Selecting, Reformatting, and Manipulating Characters

In character semantics mode, selection tests against a mask are automatically adjusted to work with characters rather than bytes. Formats assigned by reformatting a field in a request or by defining a temporary field are interpreted in terms of characters. Character functions interpret all lengths in terms of characters.

In character semantics mode, format A5 is interpreted as five characters (up to 15 bytes on ASCII platforms, up to 20 bytes on EBCDIC platforms), and the comparison is performed based on this number of bytes. In byte semantics mode, format A5 is interpreted as five bytes, and the comparison is performed based on five bytes. In either case, the correct characters are compared and extracted.

In character semantics mode, format A10 is interpreted as 10 characters (up to 30 bytes), meaning that up to 30 bytes must be retrieved when this field is referenced. In byte semantics mode, format A10 means that 10 bytes will be retrieved. In either case, the field displays as 10 characters that take up 10 spaces on the report output.

Reference: Character Functions That Support Character Semantics

In character semantics mode, all character manipulation functions interpret lengths in terms of characters. The following functions operate on alphanumeric strings in character semantics mode when Unicode is configured:

String manipulation and extraction functions.
GETTOK, OVRLAY, PARAG, REVERSE, SQUEEZ, STRIP, SUBSTR, SUBSTV, TRIM, TRIMV
Justification functions.
CTRFLD, LJUST, RJUST
Length and position functions.
ARGLEN, LENV, POSIT, POSITV
Format conversion functions.
EDIT
Decoding, comparison, and editing functions.
CHKFMT, EDIT, DECODE, SOUNDEX
String replacement functions.
CTRAN, HEXBYT, BYTVAL (see notes below), STRREP
Case translation functions.
LCWORD, LOCASE, LOCASV, UPCASE, UPCASV

Note: The HEXBYT, BYTVAL, and CTRAN functions have been extended to handle multibyte characters in Unicode configurations. These functions use or produce numeric values to represent characters. In Unicode configurations, they use or produce values in the range:

0 to 255 for 1-byte characters
256 to 65535 for 2-byte characters
65536 to 16777215 for 3-byte characters
16777216 to 4294967295 for 4-byte characters (primarily for EBCDIC)

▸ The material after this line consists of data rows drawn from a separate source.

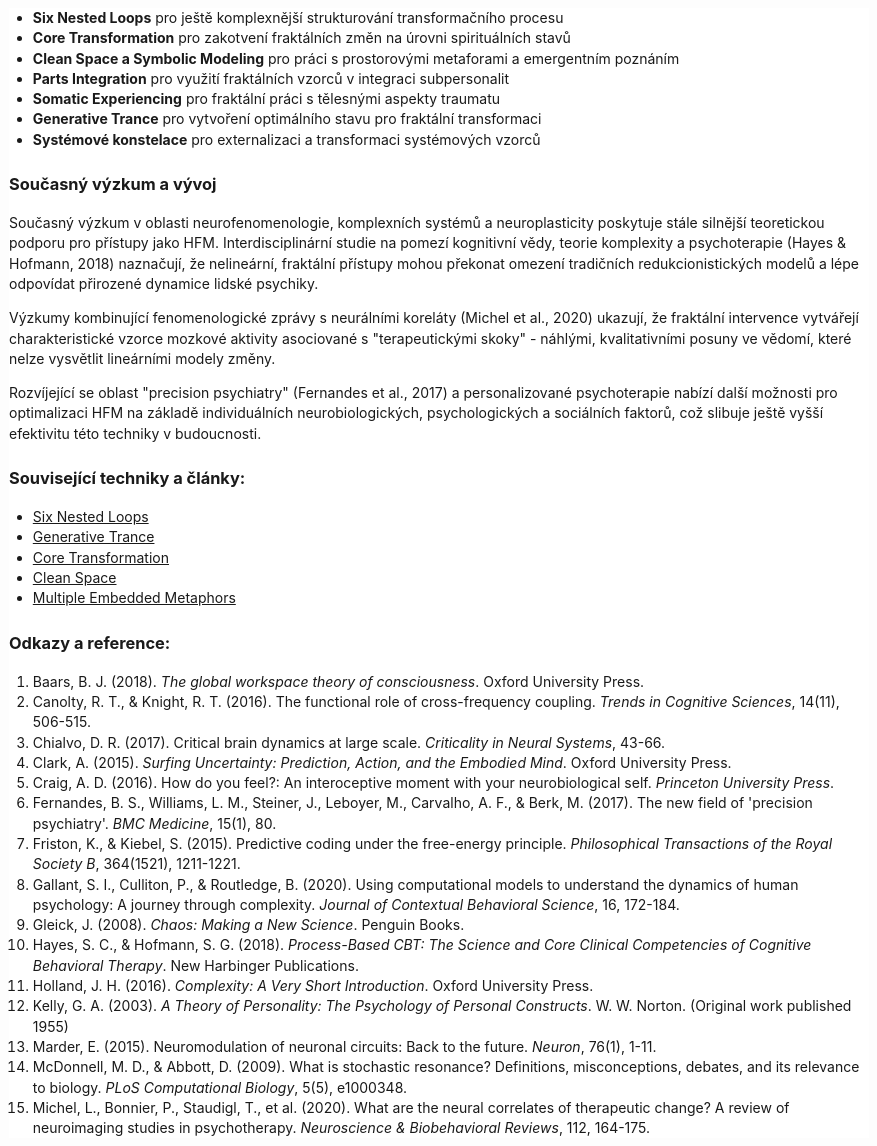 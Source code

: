 - **Six Nested Loops** pro ještě komplexnější strukturování transformačního procesu
- **Core Transformation** pro zakotvení fraktálních změn na úrovni spirituálních stavů
- **Clean Space a Symbolic Modeling** pro práci s prostorovými metaforami a emergentním poznáním
- **Parts Integration** pro využití fraktálních vzorců v integraci subpersonalit
- **Somatic Experiencing** pro fraktální práci s tělesnými aspekty traumatu
- **Generative Trance** pro vytvoření optimálního stavu pro fraktální transformaci
- **Systémové konstelace** pro externalizaci a transformaci systémových vzorců

### Současný výzkum a vývoj

Současný výzkum v oblasti neurofenomenologie, komplexních systémů a neuroplasticity poskytuje stále silnější teoretickou podporu pro přístupy jako HFM. Interdisciplinární studie na pomezí kognitivní vědy, teorie komplexity a psychoterapie (Hayes & Hofmann, 2018) naznačují, že nelineární, fraktální přístupy mohou překonat omezení tradičních redukcionistických modelů a lépe odpovídat přirozené dynamice lidské psychiky.

Výzkumy kombinující fenomenologické zprávy s neurálními koreláty (Michel et al., 2020) ukazují, že fraktální intervence vytvářejí charakteristické vzorce mozkové aktivity asociované s "terapeutickými skoky" - náhlými, kvalitativními posuny ve vědomí, které nelze vysvětlit lineárními modely změny.

Rozvíjející se oblast "precision psychiatry" (Fernandes et al., 2017) a personalizované psychoterapie nabízí další možnosti pro optimalizaci HFM na základě individuálních neurobiologických, psychologických a sociálních faktorů, což slibuje ještě vyšší efektivitu této techniky v budoucnosti.

### Související techniky a články:

- [Six Nested Loops](../six-nested-loops/)
- [Generative Trance](../generative-trance/)
- [Core Transformation](../core-transformation/)
- [Clean Space](../clean-space/)
- [Multiple Embedded Metaphors](../embedded-metaphors/)

### Odkazy a reference:

1. Baars, B. J. (2018). *The global workspace theory of consciousness*. Oxford University Press.
2. Canolty, R. T., & Knight, R. T. (2016). The functional role of cross-frequency coupling. *Trends in Cognitive Sciences*, 14(11), 506-515.
3. Chialvo, D. R. (2017). Critical brain dynamics at large scale. *Criticality in Neural Systems*, 43-66.
4. Clark, A. (2015). *Surfing Uncertainty: Prediction, Action, and the Embodied Mind*. Oxford University Press.
5. Craig, A. D. (2016). How do you feel?: An interoceptive moment with your neurobiological self. *Princeton University Press*.
6. Fernandes, B. S., Williams, L. M., Steiner, J., Leboyer, M., Carvalho, A. F., & Berk, M. (2017). The new field of 'precision psychiatry'. *BMC Medicine*, 15(1), 80.
7. Friston, K., & Kiebel, S. (2015). Predictive coding under the free-energy principle. *Philosophical Transactions of the Royal Society B*, 364(1521), 1211-1221.
8. Gallant, S. I., Culliton, P., & Routledge, B. (2020). Using computational models to understand the dynamics of human psychology: A journey through complexity. *Journal of Contextual Behavioral Science*, 16, 172-184.
9. Gleick, J. (2008). *Chaos: Making a New Science*. Penguin Books.
10. Hayes, S. C., & Hofmann, S. G. (2018). *Process-Based CBT: The Science and Core Clinical Competencies of Cognitive Behavioral Therapy*. New Harbinger Publications.
11. Holland, J. H. (2016). *Complexity: A Very Short Introduction*. Oxford University Press.
12. Kelly, G. A. (2003). *A Theory of Personality: The Psychology of Personal Constructs*. W. W. Norton. (Original work published 1955)
13. Marder, E. (2015). Neuromodulation of neuronal circuits: Back to the future. *Neuron*, 76(1), 1-11.
14. McDonnell, M. D., & Abbott, D. (2009). What is stochastic resonance? Definitions, misconceptions, debates, and its relevance to biology. *PLoS Computational Biology*, 5(5), e1000348.
15. Michel, L., Bonnier, P., Staudigl, T., et al. (2020). What are the neural correlates of therapeutic change? A review of neuroimaging studies in psychotherapy. *Neuroscience & Biobehavioral Reviews*, 112, 164-175. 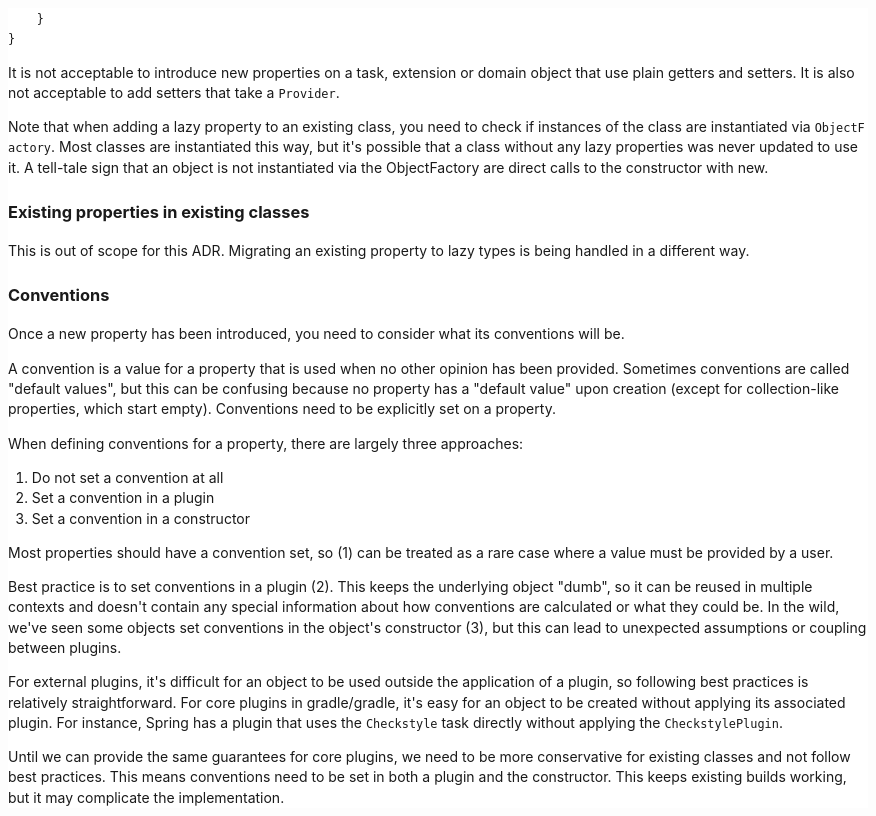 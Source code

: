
 ```
    }
}
```
It is not acceptable to introduce new properties on a task, extension or domain object that use plain getters and setters.
It is also not acceptable to add setters that take a `Provider`.

Note that when adding a lazy property to an existing class, you need to check if instances of the class are instantiated via `ObjectFactory`.
Most classes are instantiated this way, but it's possible that a class without any lazy properties was never updated to use it.
A tell-tale sign that an object is not instantiated via the ObjectFactory are direct calls to the constructor with new.

### Existing properties in existing classes

This is out of scope for this ADR.
Migrating an existing property to lazy types is being handled in a different way.

### Conventions

Once a new property has been introduced, you need to consider what its conventions will be.

A convention is a value for a property that is used when no other opinion has been provided.
Sometimes conventions are called "default values", but this can be confusing because no property has a "default value" upon creation (except for collection-like properties, which start empty).
Conventions need to be explicitly set on a property.

When defining conventions for a property, there are largely three approaches:
1. Do not set a convention at all
2. Set a convention in a plugin
3. Set a convention in a constructor

Most properties should have a convention set, so (1) can be treated as a rare case where a value must be provided by a user.

Best practice is to set conventions in a plugin (2).
This keeps the underlying object "dumb", so it can be reused in multiple contexts and doesn't contain any special information about how conventions are calculated or what they could be.
In the wild, we've seen some objects set conventions in the object's constructor (3), but this can lead to unexpected assumptions or coupling between plugins.

For external plugins, it's difficult for an object to be used outside the application of a plugin, so following best practices is relatively straightforward.
For core plugins in gradle/gradle, it's easy for an object to be created without applying its associated plugin.
For instance, Spring has a plugin that uses the `Checkstyle` task directly without applying the `CheckstylePlugin`.

Until we can provide the same guarantees for core plugins, we need to be more conservative for existing classes and not follow best practices.
This means conventions need to be set in both a plugin and the constructor. This keeps existing builds working, but it may complicate the implementation.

To find the numeric value corresponding to a given character, find its hexadecimal code and convert to decimal with a hex calculator such as the Windows XP Calculator program. (Make sure to use the UTF-8 or UTF-EBCDIC code, not the Unicode code point, which would be the UTF-16 value.)

For example, assume you would like to create a variable of format A1 containing the euro sign. The euro sign in UTF-8 is, in hex, E282AC. Converting this to decimal gives 14849492. Thus, the proper DEFINE or COMPUTE would be:

EUROSIGN/A1 = HEXBYT(14849492, 'A1');

If you are creating a FOCEXEC with a UTF-8 compliant editor, you can also get the value of the euro sign in this way:

EUROVAL/I8 = BYTVAL('€', 'I8');

The CTRAN function replaces all occurrences of a character in a string with another character, given the decimal values that represent the hexadecimal codes for the two characters. Traditionally, this technique was used to replace characters that were difficult to input directly. Decimal values of characters can be complicated to determine. Therefore, if you want to replace characters or character strings that you can input directly using a UTF-compliant text editor, Information Builders recommends that you use the STRREP string replacement function.

The following translates all of the euro signs in a 40-character UTF-8 field to pound sterling signs (£ = C2A3 or 49827):

NEWFLD/A40 = CTRAN(40, OLDFLD, EUROVAL, 49827, 'A40');